Whenever a line of the data below holds the string "ecolab", copy that line.

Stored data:
┌──

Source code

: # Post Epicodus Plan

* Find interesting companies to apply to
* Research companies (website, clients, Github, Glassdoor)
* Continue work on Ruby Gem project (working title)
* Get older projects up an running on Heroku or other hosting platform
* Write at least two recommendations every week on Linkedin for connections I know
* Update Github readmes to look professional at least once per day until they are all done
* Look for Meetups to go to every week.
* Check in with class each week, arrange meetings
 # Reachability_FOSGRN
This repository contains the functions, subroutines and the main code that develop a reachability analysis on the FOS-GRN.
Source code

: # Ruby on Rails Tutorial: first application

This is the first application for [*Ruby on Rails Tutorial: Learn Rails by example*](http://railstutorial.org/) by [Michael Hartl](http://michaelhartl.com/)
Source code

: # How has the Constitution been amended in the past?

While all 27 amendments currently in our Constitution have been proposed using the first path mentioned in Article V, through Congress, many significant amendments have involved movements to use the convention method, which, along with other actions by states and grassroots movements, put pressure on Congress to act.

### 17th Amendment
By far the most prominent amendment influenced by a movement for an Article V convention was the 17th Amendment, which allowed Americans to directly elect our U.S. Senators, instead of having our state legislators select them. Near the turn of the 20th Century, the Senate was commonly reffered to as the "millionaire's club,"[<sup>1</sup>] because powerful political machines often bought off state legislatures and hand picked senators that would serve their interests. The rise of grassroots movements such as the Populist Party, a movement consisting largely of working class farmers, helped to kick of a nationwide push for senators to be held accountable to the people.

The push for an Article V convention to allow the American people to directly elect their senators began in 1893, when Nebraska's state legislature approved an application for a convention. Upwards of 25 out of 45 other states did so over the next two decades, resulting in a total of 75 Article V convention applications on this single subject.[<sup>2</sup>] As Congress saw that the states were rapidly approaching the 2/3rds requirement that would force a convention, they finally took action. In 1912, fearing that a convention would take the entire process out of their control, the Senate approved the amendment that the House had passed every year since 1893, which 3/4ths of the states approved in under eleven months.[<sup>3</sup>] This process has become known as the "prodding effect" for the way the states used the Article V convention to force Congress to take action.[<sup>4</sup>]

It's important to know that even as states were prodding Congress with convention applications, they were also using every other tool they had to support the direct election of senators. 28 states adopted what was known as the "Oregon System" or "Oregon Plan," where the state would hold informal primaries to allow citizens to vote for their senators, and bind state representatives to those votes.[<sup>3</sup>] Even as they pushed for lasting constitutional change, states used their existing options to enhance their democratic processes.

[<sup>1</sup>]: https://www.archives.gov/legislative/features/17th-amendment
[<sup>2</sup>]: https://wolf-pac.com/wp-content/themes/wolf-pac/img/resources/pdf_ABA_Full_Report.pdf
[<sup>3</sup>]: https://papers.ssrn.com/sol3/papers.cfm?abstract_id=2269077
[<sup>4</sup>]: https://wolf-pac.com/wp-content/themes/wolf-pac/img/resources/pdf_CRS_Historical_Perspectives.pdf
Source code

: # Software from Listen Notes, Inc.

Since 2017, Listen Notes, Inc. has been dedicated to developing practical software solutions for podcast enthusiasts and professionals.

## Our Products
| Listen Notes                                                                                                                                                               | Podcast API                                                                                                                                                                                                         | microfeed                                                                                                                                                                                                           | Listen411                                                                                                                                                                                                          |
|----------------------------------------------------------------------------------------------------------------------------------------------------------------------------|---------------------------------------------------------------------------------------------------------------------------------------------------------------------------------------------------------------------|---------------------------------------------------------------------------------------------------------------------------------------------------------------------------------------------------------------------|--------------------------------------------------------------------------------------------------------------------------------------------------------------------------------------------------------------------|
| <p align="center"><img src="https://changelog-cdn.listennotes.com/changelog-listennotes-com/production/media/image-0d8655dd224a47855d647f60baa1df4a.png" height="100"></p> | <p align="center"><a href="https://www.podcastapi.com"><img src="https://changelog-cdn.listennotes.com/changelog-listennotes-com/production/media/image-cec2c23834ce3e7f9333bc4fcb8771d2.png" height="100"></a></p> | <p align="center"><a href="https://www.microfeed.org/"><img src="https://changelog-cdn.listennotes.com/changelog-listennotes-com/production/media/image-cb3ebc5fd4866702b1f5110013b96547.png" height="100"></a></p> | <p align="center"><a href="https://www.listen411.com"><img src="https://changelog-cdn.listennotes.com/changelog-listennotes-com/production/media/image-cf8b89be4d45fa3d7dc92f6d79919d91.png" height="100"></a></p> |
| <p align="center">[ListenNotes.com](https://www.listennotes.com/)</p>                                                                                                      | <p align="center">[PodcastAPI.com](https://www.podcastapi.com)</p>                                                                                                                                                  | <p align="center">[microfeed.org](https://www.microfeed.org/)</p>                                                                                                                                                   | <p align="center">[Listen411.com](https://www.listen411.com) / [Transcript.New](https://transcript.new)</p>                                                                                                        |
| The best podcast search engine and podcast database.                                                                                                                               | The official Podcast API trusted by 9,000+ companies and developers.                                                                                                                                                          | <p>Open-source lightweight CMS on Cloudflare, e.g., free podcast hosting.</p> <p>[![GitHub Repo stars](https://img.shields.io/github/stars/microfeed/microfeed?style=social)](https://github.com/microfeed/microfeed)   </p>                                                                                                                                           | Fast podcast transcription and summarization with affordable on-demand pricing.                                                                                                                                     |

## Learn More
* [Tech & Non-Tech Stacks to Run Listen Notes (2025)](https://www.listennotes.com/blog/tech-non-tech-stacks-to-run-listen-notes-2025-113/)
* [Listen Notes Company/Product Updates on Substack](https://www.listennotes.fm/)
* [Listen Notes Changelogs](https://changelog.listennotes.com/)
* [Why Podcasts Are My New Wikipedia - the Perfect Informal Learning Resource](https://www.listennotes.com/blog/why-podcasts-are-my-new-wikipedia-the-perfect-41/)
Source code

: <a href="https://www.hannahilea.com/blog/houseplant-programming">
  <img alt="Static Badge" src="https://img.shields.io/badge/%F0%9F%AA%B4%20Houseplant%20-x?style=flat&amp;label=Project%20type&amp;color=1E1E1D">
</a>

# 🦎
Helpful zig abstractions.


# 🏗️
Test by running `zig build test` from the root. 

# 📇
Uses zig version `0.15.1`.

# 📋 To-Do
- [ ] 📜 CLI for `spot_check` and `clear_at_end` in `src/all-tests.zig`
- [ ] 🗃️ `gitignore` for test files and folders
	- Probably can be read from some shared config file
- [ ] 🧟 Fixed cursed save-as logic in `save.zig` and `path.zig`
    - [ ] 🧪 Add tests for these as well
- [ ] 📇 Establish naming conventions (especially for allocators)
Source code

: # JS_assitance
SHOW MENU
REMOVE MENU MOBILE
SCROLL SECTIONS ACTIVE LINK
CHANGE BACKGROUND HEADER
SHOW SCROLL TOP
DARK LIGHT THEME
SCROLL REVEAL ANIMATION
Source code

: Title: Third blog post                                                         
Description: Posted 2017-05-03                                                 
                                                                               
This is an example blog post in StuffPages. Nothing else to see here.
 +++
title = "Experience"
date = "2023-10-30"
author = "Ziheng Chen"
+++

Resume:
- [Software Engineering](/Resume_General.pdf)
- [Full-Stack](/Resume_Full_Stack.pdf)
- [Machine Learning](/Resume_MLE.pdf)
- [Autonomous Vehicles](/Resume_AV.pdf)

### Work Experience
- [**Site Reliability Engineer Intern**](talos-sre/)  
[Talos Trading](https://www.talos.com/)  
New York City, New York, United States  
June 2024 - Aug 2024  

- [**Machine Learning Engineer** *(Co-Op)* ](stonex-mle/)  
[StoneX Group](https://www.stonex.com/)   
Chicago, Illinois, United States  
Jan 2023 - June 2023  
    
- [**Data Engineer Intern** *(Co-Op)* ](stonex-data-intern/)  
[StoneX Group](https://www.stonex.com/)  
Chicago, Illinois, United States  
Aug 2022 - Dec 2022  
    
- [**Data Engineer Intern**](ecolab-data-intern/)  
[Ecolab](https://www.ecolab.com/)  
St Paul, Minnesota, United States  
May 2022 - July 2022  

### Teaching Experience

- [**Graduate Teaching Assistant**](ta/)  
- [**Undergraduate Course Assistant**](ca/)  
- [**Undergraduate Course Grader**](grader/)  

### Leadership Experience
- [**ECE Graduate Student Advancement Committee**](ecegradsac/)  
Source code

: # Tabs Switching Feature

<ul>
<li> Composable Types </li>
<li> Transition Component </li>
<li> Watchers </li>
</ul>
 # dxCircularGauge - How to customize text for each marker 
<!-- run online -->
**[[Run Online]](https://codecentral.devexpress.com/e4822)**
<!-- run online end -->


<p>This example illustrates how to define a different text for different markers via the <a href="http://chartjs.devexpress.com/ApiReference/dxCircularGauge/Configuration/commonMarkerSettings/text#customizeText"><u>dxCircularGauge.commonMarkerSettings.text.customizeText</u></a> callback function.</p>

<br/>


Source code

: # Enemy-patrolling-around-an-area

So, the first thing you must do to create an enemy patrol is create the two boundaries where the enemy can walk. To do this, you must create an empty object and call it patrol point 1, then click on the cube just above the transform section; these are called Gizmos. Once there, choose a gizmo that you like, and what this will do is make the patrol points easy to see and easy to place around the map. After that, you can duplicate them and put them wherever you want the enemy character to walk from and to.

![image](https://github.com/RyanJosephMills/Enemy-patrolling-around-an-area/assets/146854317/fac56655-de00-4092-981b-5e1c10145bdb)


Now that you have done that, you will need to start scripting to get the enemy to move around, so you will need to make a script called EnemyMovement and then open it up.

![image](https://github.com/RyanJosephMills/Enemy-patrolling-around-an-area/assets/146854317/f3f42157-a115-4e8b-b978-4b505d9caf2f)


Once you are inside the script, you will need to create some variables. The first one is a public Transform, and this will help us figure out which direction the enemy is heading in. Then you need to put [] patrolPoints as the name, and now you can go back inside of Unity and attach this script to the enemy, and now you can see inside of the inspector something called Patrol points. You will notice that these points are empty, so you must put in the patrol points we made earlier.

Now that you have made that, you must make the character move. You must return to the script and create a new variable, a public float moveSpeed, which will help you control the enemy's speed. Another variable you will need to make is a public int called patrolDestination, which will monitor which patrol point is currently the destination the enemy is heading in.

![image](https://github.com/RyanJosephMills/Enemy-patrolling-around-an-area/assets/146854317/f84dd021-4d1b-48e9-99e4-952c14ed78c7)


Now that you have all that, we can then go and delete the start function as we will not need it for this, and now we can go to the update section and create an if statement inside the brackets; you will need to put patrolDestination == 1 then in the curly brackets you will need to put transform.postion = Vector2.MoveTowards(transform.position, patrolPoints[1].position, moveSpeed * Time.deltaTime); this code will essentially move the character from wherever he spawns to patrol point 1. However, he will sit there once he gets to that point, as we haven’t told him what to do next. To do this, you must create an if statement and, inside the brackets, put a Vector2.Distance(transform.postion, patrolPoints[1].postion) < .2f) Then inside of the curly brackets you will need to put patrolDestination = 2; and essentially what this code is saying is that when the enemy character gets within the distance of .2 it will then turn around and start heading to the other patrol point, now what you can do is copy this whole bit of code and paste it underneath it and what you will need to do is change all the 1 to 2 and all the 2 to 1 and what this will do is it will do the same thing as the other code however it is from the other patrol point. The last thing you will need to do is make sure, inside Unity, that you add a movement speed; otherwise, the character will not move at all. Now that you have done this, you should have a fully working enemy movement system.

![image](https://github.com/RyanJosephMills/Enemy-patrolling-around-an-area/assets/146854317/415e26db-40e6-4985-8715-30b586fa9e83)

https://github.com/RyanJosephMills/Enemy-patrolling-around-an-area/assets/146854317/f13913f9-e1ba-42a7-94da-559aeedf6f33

└──

* _SOLUTION TO THE EXERCISE_
- [**Data Engineer Intern**](ecolab-data-intern/)  
[Ecolab](https://www.ecolab.com/)  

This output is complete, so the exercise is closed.